======== Source data

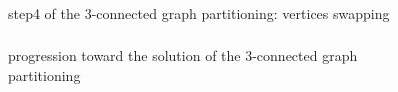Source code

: \begin{frame}
 \begin{figure}[H]
 \frametitle{}
	\begin{center}
	  
	\end{center}
	\caption{step4 of the 3-connected graph partitioning: vertices swapping}
      \end{figure}
\end{frame}

\begin{frame}
 \begin{figure}[H]
 \frametitle{}
	\begin{center}
	  
	\end{center}
	\caption{progression toward the solution of the 3-connected graph partitioning}
      \end{figure}
\end{frame}
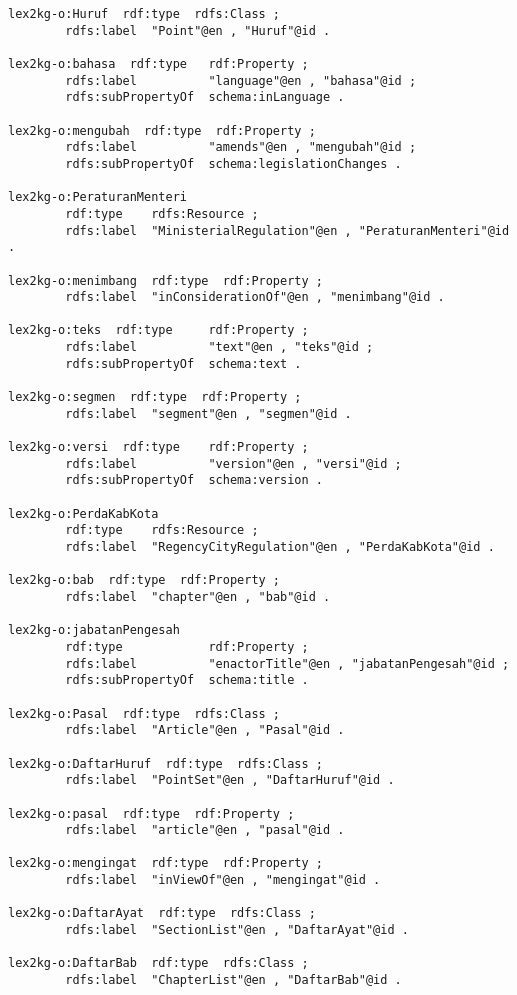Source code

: \begin{lstlisting}
lex2kg-o:Huruf  rdf:type  rdfs:Class ;
        rdfs:label  "Point"@en , "Huruf"@id .

lex2kg-o:bahasa  rdf:type   rdf:Property ;
        rdfs:label          "language"@en , "bahasa"@id ;
        rdfs:subPropertyOf  schema:inLanguage .

lex2kg-o:mengubah  rdf:type  rdf:Property ;
        rdfs:label          "amends"@en , "mengubah"@id ;
        rdfs:subPropertyOf  schema:legislationChanges .

lex2kg-o:PeraturanMenteri
        rdf:type    rdfs:Resource ;
        rdfs:label  "MinisterialRegulation"@en , "PeraturanMenteri"@id .

lex2kg-o:menimbang  rdf:type  rdf:Property ;
        rdfs:label  "inConsiderationOf"@en , "menimbang"@id .

lex2kg-o:teks  rdf:type     rdf:Property ;
        rdfs:label          "text"@en , "teks"@id ;
        rdfs:subPropertyOf  schema:text .

lex2kg-o:segmen  rdf:type  rdf:Property ;
        rdfs:label  "segment"@en , "segmen"@id .

lex2kg-o:versi  rdf:type    rdf:Property ;
        rdfs:label          "version"@en , "versi"@id ;
        rdfs:subPropertyOf  schema:version .

lex2kg-o:PerdaKabKota
        rdf:type    rdfs:Resource ;
        rdfs:label  "RegencyCityRegulation"@en , "PerdaKabKota"@id .

lex2kg-o:bab  rdf:type  rdf:Property ;
        rdfs:label  "chapter"@en , "bab"@id .

lex2kg-o:jabatanPengesah
        rdf:type            rdf:Property ;
        rdfs:label          "enactorTitle"@en , "jabatanPengesah"@id ;
        rdfs:subPropertyOf  schema:title .

lex2kg-o:Pasal  rdf:type  rdfs:Class ;
        rdfs:label  "Article"@en , "Pasal"@id .

lex2kg-o:DaftarHuruf  rdf:type  rdfs:Class ;
        rdfs:label  "PointSet"@en , "DaftarHuruf"@id .

lex2kg-o:pasal  rdf:type  rdf:Property ;
        rdfs:label  "article"@en , "pasal"@id .

lex2kg-o:mengingat  rdf:type  rdf:Property ;
        rdfs:label  "inViewOf"@en , "mengingat"@id .

lex2kg-o:DaftarAyat  rdf:type  rdfs:Class ;
        rdfs:label  "SectionList"@en , "DaftarAyat"@id .

lex2kg-o:DaftarBab  rdf:type  rdfs:Class ;
        rdfs:label  "ChapterList"@en , "DaftarBab"@id .


\end{lstlisting}
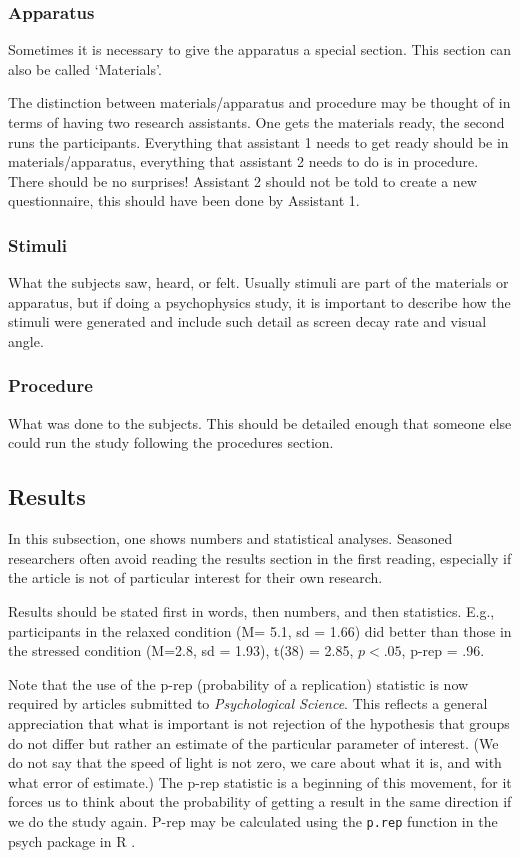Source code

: \documentclass[doc]{apa}%
\let\proglang=\textsf
\newcommand{\R}{\proglang{R}}
\newcommand{\pkg}[1]{{\normalfont\fontseries{b}\selectfont #1}}
\newcommand{\fun}[1]{{\texttt{#1}}}
\begin{document}
\subsubsection{Apparatus}
Sometimes it is necessary to give the apparatus a special section.  This section can also be called `Materials'.

The distinction between materials/apparatus and procedure may be thought of in terms of having two research assistants.  One gets the materials ready, the second runs the participants.  Everything that assistant 1 needs to get ready should be in materials/apparatus, everything that assistant  2 needs to do is in procedure.  There should be no surprises!  Assistant 2 should not be told to create a new questionnaire, this should have been done by Assistant 1. %

\subsubsection{Stimuli}
What the subjects saw, heard, or felt. %
Usually stimuli are part of the materials or apparatus, but if doing a psychophysics study, it is important to describe how the stimuli were generated and include such detail as screen decay rate and visual angle.
\subsubsection{Procedure}
What was done to the subjects.  This should be detailed enough that someone else could run the study following the procedures section. 
\subsection{Results}
In this subsection, one shows numbers and statistical analyses. Seasoned researchers often avoid reading the results section in the first reading, especially if the article is not of particular interest for their own research. %

Results should be stated first in words, then numbers, and then statistics.  E.g., participants in the relaxed condition (M= 5.1, sd = 1.66) did better than those in the stressed condition (M=2.8, sd = 1.93), t(38) = 2.85, $p< .05$, p-rep = .96.



Note that the use of the p-rep (probability of a replication) statistic \cite{killeen} is now required by articles submitted to\emph{ Psychological Science}. This reflects a general appreciation that what is important is not rejection of the hypothesis that groups do not differ but rather an estimate of the particular parameter of interest.  (We do not say that the speed of light is not zero, we care about what it is, and with what error of estimate.)  The p-rep statistic is a beginning of this movement, for it forces us to think about the probability of getting a result in the same direction if we do the study again.  P-rep may be calculated using the \fun{p.rep} function in the \pkg{psych} package in \R{} \cite{R}. 
\end{document}
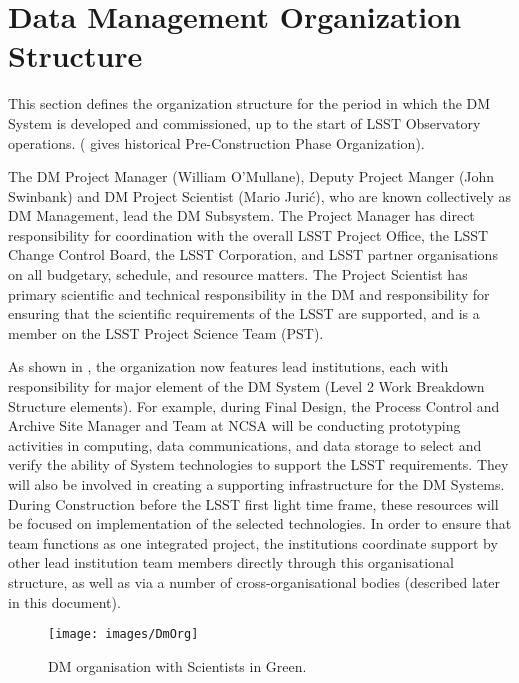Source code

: 

\section{Data Management Organization Structure}
This section defines the organization structure for the period in which the DM System is developed and commissioned, up to the start of LSST Observatory operations.  
( gives historical  Pre-Construction Phase Organization).

The DM Project Manager (William O'Mullane), Deputy Project Manger (John Swinbank)   and DM Project Scientist (Mario Juri\'c), who are known collectively as DM Management, lead the DM Subsystem.  The Project Manager has direct responsibility for coordination with the overall LSST Project Office, the LSST Change Control Board, the LSST Corporation, and LSST partner organisations on all budgetary, schedule, and resource matters.  The Project Scientist has primary scientific and technical responsibility in the DM and responsibility for ensuring that the scientific requirements of the LSST are supported, and is a member on the LSST Project Science Team (PST). 

As shown in , the organization now features lead institutions, each with responsibility for major element of the DM System (Level 2 Work Breakdown Structure elements).  For example, during Final Design, the Process Control and Archive Site Manager and Team at NCSA will be conducting prototyping activities in computing, data communications, and data storage to select and verify the ability of System technologies to support the LSST requirements.  They will also be involved in creating a supporting infrastructure for the DM Systems.  During Construction before the LSST first light time frame, these resources will be focused on implementation of the selected technologies.  In order to ensure that team functions as one integrated project, the institutions coordinate support by other lead institution team members directly through this organisational structure, as well as via a number of cross-organisational bodies (described later in this document). 

\begin{figure}[htbp]
\begin{center}
 \texttt{[image: images/DmOrg]}
\caption{DM organisation with Scientists in Green. \label{fig:dmorg}}
\end{center}
\end{figure}


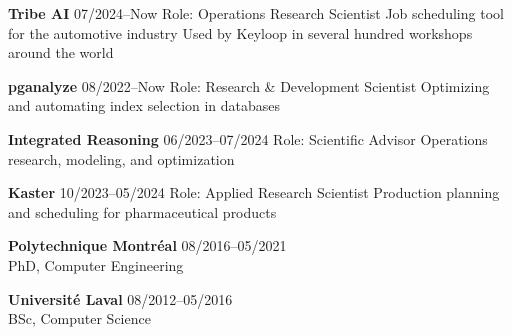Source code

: \documentclass{memoir}
\begin{document}
\par
\vspace{1.5\baselineskip}
\begin{list}{}{
    \setlength\leftmargin{1.2in}
    \setlength\rightmargin{0in}
    \setlength{}
    \setlength{}
    \setlength\listparindent{0in}
    \setlength\itemindent{0in}
    \setlength\parskip{0in}
    \setlength\topsep{0in}
    \setlength\parsep{0in}
    \setlength\itemsep{0.90\baselineskip}
    \setlength\partopsep{0in}}

  


  \Item \textbf{Tribe AI} \hfill 07/2024--Now
  \BulletItem Role: Operations Research Scientist
  \BulletItem Job scheduling tool for the automotive industry
  \BulletItem Used by Keyloop in several hundred workshops around the world

  \Item \textbf{pganalyze} \hfill 08/2022--Now
  \BulletItem Role: Research \& Development Scientist
  \BulletItem Optimizing and automating index selection in databases
  
  \Item \textbf{Integrated Reasoning} \hfill 06/2023--07/2024
  \BulletItem Role: Scientific Advisor
  \BulletItem Operations research, modeling, and optimization

  \Item \textbf{Kaster} \hfill 10/2023--05/2024
  \BulletItem Role: Applied Research Scientist
  \BulletItem Production planning and scheduling for pharmaceutical products




  

  \Item \textbf{Polytechnique Montréal} \hfill 08/2016--05/2021 \\
  PhD, Computer Engineering

  \Item \textbf{Université Laval} \hfill 08/2012--05/2016 \\
  BSc, Computer Science

  

\end{list}
\end{document}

================

● Instructions for the task
Instructions for the listing above: set down every entry exactly and drop any image.

● Answer to this exercise
Source code

: \begin{frame}
 \begin{figure}[H]
 \frametitle{}
	\begin{center}
	  
	\end{center}
	\caption{step4 of the 3-connected graph partitioning: vertices swapping}
      \end{figure}
\end{frame}

\begin{frame}
 \begin{figure}[H]
 \frametitle{}
	\begin{center}
	  
	\end{center}
	\caption{progression toward the solution of the 3-connected graph partitioning}
      \end{figure}
\end{frame}
Source code

: \begin{lstlisting}
lex2kg-o:Huruf  rdf:type  rdfs:Class ;
        rdfs:label  "Point"@en , "Huruf"@id .

lex2kg-o:bahasa  rdf:type   rdf:Property ;
        rdfs:label          "language"@en , "bahasa"@id ;
        rdfs:subPropertyOf  schema:inLanguage .

lex2kg-o:mengubah  rdf:type  rdf:Property ;
        rdfs:label          "amends"@en , "mengubah"@id ;
        rdfs:subPropertyOf  schema:legislationChanges .

lex2kg-o:PeraturanMenteri
        rdf:type    rdfs:Resource ;
        rdfs:label  "MinisterialRegulation"@en , "PeraturanMenteri"@id .

lex2kg-o:menimbang  rdf:type  rdf:Property ;
        rdfs:label  "inConsiderationOf"@en , "menimbang"@id .

lex2kg-o:teks  rdf:type     rdf:Property ;
        rdfs:label          "text"@en , "teks"@id ;
        rdfs:subPropertyOf  schema:text .

lex2kg-o:segmen  rdf:type  rdf:Property ;
        rdfs:label  "segment"@en , "segmen"@id .

lex2kg-o:versi  rdf:type    rdf:Property ;
        rdfs:label          "version"@en , "versi"@id ;
        rdfs:subPropertyOf  schema:version .

lex2kg-o:PerdaKabKota
        rdf:type    rdfs:Resource ;
        rdfs:label  "RegencyCityRegulation"@en , "PerdaKabKota"@id .

lex2kg-o:bab  rdf:type  rdf:Property ;
        rdfs:label  "chapter"@en , "bab"@id .

lex2kg-o:jabatanPengesah
        rdf:type            rdf:Property ;
        rdfs:label          "enactorTitle"@en , "jabatanPengesah"@id ;
        rdfs:subPropertyOf  schema:title .

lex2kg-o:Pasal  rdf:type  rdfs:Class ;
        rdfs:label  "Article"@en , "Pasal"@id .

lex2kg-o:DaftarHuruf  rdf:type  rdfs:Class ;
        rdfs:label  "PointSet"@en , "DaftarHuruf"@id .

lex2kg-o:pasal  rdf:type  rdf:Property ;
        rdfs:label  "article"@en , "pasal"@id .

lex2kg-o:mengingat  rdf:type  rdf:Property ;
        rdfs:label  "inViewOf"@en , "mengingat"@id .

lex2kg-o:DaftarAyat  rdf:type  rdfs:Class ;
        rdfs:label  "SectionList"@en , "DaftarAyat"@id .

lex2kg-o:DaftarBab  rdf:type  rdfs:Class ;
        rdfs:label  "ChapterList"@en , "DaftarBab"@id .


\end{lstlisting}
Source code

: \documentclass[doc]{apa}%
\let\proglang=\textsf
\newcommand{\R}{\proglang{R}}
\newcommand{\pkg}[1]{{\normalfont\fontseries{b}\selectfont #1}}
\newcommand{\fun}[1]{{\texttt{#1}}}
\begin{document}
\subsubsection{Apparatus}
Sometimes it is necessary to give the apparatus a special section.  This section can also be called `Materials'.

The distinction between materials/apparatus and procedure may be thought of in terms of having two research assistants.  One gets the materials ready, the second runs the participants.  Everything that assistant 1 needs to get ready should be in materials/apparatus, everything that assistant  2 needs to do is in procedure.  There should be no surprises!  Assistant 2 should not be told to create a new questionnaire, this should have been done by Assistant 1. %

\subsubsection{Stimuli}
What the subjects saw, heard, or felt. %
Usually stimuli are part of the materials or apparatus, but if doing a psychophysics study, it is important to describe how the stimuli were generated and include such detail as screen decay rate and visual angle.
\subsubsection{Procedure}
What was done to the subjects.  This should be detailed enough that someone else could run the study following the procedures section. 
\subsection{Results}
In this subsection, one shows numbers and statistical analyses. Seasoned researchers often avoid reading the results section in the first reading, especially if the article is not of particular interest for their own research. %

Results should be stated first in words, then numbers, and then statistics.  E.g., participants in the relaxed condition (M= 5.1, sd = 1.66) did better than those in the stressed condition (M=2.8, sd = 1.93), t(38) = 2.85, $p< .05$, p-rep = .96.



Note that the use of the p-rep (probability of a replication) statistic \cite{killeen} is now required by articles submitted to\emph{ Psychological Science}. This reflects a general appreciation that what is important is not rejection of the hypothesis that groups do not differ but rather an estimate of the particular parameter of interest.  (We do not say that the speed of light is not zero, we care about what it is, and with what error of estimate.)  The p-rep statistic is a beginning of this movement, for it forces us to think about the probability of getting a result in the same direction if we do the study again.  P-rep may be calculated using the \fun{p.rep} function in the \pkg{psych} package in \R{} \cite{R}. 
\end{document}
Source code

: 

\section{Data Management Organization Structure}
This section defines the organization structure for the period in which the DM System is developed and commissioned, up to the start of LSST Observatory operations.  
( gives historical  Pre-Construction Phase Organization).

The DM Project Manager (William O'Mullane), Deputy Project Manger (John Swinbank)   and DM Project Scientist (Mario Juri\'c), who are known collectively as DM Management, lead the DM Subsystem.  The Project Manager has direct responsibility for coordination with the overall LSST Project Office, the LSST Change Control Board, the LSST Corporation, and LSST partner organisations on all budgetary, schedule, and resource matters.  The Project Scientist has primary scientific and technical responsibility in the DM and responsibility for ensuring that the scientific requirements of the LSST are supported, and is a member on the LSST Project Science Team (PST). 

As shown in , the organization now features lead institutions, each with responsibility for major element of the DM System (Level 2 Work Breakdown Structure elements).  For example, during Final Design, the Process Control and Archive Site Manager and Team at NCSA will be conducting prototyping activities in computing, data communications, and data storage to select and verify the ability of System technologies to support the LSST requirements.  They will also be involved in creating a supporting infrastructure for the DM Systems.  During Construction before the LSST first light time frame, these resources will be focused on implementation of the selected technologies.  In order to ensure that team functions as one integrated project, the institutions coordinate support by other lead institution team members directly through this organisational structure, as well as via a number of cross-organisational bodies (described later in this document). 

\begin{figure}[htbp]
\begin{center}
 \texttt{[image: images/DmOrg]}
\caption{DM organisation with Scientists in Green. \label{fig:dmorg}}
\end{center}
\end{figure}


Source code

: \documentclass{memoir}
\begin{document}
\par
\vspace{1.5\baselineskip}
\begin{list}{}{
    \setlength\leftmargin{1.2in}
    \setlength\rightmargin{0in}
    \setlength{}
    \setlength{}
    \setlength\listparindent{0in}
    \setlength\itemindent{0in}
    \setlength\parskip{0in}
    \setlength\topsep{0in}
    \setlength\parsep{0in}
    \setlength\itemsep{0.90\baselineskip}
    \setlength\partopsep{0in}}

  


  \Item \textbf{Tribe AI} \hfill 07/2024--Now
  \BulletItem Role: Operations Research Scientist
  \BulletItem Job scheduling tool for the automotive industry
  \BulletItem Used by Keyloop in several hundred workshops around the world

  \Item \textbf{pganalyze} \hfill 08/2022--Now
  \BulletItem Role: Research \& Development Scientist
  \BulletItem Optimizing and automating index selection in databases
  
  \Item \textbf{Integrated Reasoning} \hfill 06/2023--07/2024
  \BulletItem Role: Scientific Advisor
  \BulletItem Operations research, modeling, and optimization

  \Item \textbf{Kaster} \hfill 10/2023--05/2024
  \BulletItem Role: Applied Research Scientist
  \BulletItem Production planning and scheduling for pharmaceutical products




  

  \Item \textbf{Polytechnique Montréal} \hfill 08/2016--05/2021 \\
  PhD, Computer Engineering

  \Item \textbf{Université Laval} \hfill 08/2012--05/2016 \\
  BSc, Computer Science

  

\end{list}
\end{document}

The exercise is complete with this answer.